Le foto di Poli, in questo calendario, documentano il quotidiano con ottimismo e toglie ogni banalità, offrendo nuova vita, alle vittime dei suoi scatti. Ama posare il suo sguardo su ciò che merita attenzione senza tema di scadere nella monotonia; sonda la bellezza tralasciando gli aspetti che maggiormente denotano le ferite dei luoghi, cogliendone solo l’anima e non i corpi feriti, lacerati dall’incuria e dall’avidità.
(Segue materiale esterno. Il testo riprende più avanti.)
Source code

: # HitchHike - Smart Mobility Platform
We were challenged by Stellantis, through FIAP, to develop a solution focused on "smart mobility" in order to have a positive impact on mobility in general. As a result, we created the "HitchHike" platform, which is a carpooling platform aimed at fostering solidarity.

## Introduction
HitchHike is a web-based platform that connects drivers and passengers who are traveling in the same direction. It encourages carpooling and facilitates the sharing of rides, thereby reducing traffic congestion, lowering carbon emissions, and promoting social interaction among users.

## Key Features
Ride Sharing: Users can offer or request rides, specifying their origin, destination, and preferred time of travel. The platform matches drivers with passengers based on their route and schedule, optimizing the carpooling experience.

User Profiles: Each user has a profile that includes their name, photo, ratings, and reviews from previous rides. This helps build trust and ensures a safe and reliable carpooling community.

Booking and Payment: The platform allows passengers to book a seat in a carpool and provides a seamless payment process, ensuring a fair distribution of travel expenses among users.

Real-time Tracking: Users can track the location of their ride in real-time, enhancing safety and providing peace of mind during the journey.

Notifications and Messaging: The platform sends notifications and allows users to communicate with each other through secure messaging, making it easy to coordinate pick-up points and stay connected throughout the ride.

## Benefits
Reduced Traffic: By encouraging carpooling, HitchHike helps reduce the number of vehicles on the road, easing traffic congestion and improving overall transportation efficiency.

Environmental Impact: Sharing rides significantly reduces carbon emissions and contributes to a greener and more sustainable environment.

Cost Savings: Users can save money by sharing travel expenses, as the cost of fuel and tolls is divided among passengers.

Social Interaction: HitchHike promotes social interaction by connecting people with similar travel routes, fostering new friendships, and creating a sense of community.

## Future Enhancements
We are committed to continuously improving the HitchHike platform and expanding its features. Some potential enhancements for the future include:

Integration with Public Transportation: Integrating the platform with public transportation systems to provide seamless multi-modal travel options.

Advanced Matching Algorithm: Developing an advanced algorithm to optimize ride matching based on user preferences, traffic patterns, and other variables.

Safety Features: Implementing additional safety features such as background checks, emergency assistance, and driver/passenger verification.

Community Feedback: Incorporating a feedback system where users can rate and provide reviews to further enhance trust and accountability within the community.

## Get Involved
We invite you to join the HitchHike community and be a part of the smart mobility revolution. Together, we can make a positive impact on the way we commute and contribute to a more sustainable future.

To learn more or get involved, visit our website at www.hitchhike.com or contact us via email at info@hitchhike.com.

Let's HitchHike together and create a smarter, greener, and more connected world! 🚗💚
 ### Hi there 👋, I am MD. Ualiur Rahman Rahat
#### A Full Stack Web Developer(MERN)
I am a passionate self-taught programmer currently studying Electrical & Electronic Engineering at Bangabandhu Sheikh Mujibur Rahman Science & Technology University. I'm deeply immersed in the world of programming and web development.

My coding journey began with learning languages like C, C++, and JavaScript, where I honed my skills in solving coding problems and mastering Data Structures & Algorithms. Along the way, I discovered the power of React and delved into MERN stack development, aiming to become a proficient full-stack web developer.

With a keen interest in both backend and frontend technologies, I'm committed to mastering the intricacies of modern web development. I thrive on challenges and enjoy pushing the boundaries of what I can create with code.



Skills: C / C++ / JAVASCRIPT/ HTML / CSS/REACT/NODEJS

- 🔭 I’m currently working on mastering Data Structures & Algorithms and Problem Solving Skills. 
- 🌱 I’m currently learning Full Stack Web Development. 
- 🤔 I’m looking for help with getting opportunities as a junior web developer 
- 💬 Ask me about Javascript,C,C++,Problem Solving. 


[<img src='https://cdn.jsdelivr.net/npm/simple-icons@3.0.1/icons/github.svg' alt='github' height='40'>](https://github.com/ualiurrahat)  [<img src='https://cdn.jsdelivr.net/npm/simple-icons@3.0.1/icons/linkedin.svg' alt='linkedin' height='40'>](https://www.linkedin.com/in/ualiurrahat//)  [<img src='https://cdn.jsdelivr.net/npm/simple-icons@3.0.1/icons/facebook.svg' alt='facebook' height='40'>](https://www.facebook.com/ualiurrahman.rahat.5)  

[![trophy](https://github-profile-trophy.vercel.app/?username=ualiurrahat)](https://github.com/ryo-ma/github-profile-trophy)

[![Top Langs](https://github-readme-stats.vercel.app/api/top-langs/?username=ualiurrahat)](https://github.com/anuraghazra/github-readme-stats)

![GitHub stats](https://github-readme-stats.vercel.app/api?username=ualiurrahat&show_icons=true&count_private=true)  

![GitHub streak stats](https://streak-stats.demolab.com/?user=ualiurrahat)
Se, è in qualche caso è costretto, a posare l’occhio, e conseguentemente farsi carico anche delle aggressioni subite dal territorio, lo fa ricorrendo a imperiosi tramonti o a immagini sature di colori che celano ciò che il nostro poetico sentire non vuole vedere.
I mesi, o meglio le foto che scandiscono questi, sono coerenti e potremmo aggiungere democratiche perché ci offrono aspetti del mondo di diversa importanza e impatto.
Il percorso, come sappiamo è d’obbligo negli almanacchi, termina con dicembre e lì ci aspetta una novità: lo sguardo di Maurizio Poli non si perde negli ampi spazi per soffermarsi su di un particolare e così ci offre un’occasione di vedere ciò che spesso nella nostra frenesia non riusciamo a fare, bruciando e privandoci di piccole sensazioni che, se godute, ci aprono l’animo a nuovi orizzonti.